Saved entries:
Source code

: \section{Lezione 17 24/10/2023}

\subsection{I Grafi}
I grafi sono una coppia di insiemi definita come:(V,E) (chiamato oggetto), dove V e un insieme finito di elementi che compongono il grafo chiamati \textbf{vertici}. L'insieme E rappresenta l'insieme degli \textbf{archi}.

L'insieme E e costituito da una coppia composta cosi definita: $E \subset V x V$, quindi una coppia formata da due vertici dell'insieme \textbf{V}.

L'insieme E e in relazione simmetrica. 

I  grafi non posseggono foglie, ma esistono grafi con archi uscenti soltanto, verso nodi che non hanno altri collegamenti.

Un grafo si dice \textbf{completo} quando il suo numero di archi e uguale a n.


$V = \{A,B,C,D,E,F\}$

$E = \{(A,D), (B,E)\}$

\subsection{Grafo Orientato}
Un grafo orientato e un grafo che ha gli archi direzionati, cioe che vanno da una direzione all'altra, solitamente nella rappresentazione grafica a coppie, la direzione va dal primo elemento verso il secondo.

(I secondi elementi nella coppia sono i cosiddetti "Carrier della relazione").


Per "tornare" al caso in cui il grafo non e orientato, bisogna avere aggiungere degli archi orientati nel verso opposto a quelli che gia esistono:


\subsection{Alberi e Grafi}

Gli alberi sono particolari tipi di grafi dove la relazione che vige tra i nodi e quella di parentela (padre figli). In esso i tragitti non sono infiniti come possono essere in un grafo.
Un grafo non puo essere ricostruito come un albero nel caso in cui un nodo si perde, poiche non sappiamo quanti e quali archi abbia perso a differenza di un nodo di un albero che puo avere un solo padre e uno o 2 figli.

Exercise requirements
Retype all of the records so that every line matches the original exactly.

Output of the task
Source code

: \section{Lezione 17 24/10/2023}

\subsection{I Grafi}
I grafi sono una coppia di insiemi definita come:(V,E) (chiamato oggetto), dove V e un insieme finito di elementi che compongono il grafo chiamati \textbf{vertici}. L'insieme E rappresenta l'insieme degli \textbf{archi}.

L'insieme E e costituito da una coppia composta cosi definita: $E \subset V x V$, quindi una coppia formata da due vertici dell'insieme \textbf{V}.

L'insieme E e in relazione simmetrica. 

I  grafi non posseggono foglie, ma esistono grafi con archi uscenti soltanto, verso nodi che non hanno altri collegamenti.

Un grafo si dice \textbf{completo} quando il suo numero di archi e uguale a n.


$V = \{A,B,C,D,E,F\}$

$E = \{(A,D), (B,E)\}$

\subsection{Grafo Orientato}
Un grafo orientato e un grafo che ha gli archi direzionati, cioe che vanno da una direzione all'altra, solitamente nella rappresentazione grafica a coppie, la direzione va dal primo elemento verso il secondo.

(I secondi elementi nella coppia sono i cosiddetti "Carrier della relazione").


Per "tornare" al caso in cui il grafo non e orientato, bisogna avere aggiungere degli archi orientati nel verso opposto a quelli che gia esistono:


\subsection{Alberi e Grafi}

Gli alberi sono particolari tipi di grafi dove la relazione che vige tra i nodi e quella di parentela (padre figli). In esso i tragitti non sono infiniti come possono essere in un grafo.
Un grafo non puo essere ricostruito come un albero nel caso in cui un nodo si perde, poiche non sappiamo quanti e quali archi abbia perso a differenza di un nodo di un albero che puo avere un solo padre e uno o 2 figli.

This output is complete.